- Try it -
Output the entries below exactly, from the first line to the line holding "## Endpoints", both included.

Source data
# # #
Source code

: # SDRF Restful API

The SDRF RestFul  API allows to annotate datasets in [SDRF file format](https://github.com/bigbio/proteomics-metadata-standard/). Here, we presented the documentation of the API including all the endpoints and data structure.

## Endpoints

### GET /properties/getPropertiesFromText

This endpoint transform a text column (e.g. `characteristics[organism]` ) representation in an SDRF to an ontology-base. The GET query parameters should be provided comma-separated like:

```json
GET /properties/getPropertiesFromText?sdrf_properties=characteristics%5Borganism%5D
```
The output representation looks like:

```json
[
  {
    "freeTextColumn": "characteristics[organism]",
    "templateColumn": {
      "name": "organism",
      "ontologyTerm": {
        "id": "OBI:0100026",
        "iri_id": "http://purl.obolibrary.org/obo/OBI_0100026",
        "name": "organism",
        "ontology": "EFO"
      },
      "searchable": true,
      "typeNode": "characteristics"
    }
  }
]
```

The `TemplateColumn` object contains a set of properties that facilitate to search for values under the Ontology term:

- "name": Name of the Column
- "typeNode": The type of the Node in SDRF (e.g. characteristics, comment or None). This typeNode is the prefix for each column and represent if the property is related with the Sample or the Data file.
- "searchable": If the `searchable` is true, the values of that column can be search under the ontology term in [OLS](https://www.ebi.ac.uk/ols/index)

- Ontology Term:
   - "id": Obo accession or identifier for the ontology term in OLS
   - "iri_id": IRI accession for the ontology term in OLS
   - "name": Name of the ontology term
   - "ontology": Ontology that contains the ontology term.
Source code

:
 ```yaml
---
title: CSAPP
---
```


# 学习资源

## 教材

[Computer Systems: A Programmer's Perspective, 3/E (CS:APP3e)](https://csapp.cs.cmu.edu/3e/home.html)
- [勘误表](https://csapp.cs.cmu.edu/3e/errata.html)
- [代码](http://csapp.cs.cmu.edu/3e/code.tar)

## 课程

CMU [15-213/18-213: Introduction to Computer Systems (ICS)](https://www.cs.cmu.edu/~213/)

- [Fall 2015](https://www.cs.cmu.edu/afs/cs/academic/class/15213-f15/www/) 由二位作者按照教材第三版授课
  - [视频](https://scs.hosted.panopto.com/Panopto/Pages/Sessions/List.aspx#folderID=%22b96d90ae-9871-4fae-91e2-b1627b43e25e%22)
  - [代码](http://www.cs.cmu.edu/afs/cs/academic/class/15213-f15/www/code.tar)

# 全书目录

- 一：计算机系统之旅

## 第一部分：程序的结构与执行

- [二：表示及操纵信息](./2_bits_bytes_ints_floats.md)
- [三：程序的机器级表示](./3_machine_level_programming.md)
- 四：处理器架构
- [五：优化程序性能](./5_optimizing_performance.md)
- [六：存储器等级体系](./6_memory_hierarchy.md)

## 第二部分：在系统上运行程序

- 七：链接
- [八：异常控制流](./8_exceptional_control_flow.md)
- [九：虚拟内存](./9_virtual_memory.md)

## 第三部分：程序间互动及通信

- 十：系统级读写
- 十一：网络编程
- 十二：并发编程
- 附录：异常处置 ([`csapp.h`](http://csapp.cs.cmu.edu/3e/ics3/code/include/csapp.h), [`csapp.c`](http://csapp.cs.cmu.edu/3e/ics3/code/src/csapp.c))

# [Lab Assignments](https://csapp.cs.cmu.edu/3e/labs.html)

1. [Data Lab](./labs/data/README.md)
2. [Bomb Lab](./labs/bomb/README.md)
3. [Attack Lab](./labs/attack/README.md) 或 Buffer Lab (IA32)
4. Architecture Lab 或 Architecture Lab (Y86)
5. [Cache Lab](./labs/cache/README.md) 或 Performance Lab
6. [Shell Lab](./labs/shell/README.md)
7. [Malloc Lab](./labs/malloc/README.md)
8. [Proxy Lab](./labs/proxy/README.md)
# # #
- Worked solution -
Source code

: # SDRF Restful API

The SDRF RestFul  API allows to annotate datasets in [SDRF file format](https://github.com/bigbio/proteomics-metadata-standard/). Here, we presented the documentation of the API including all the endpoints and data structure.

## Endpoints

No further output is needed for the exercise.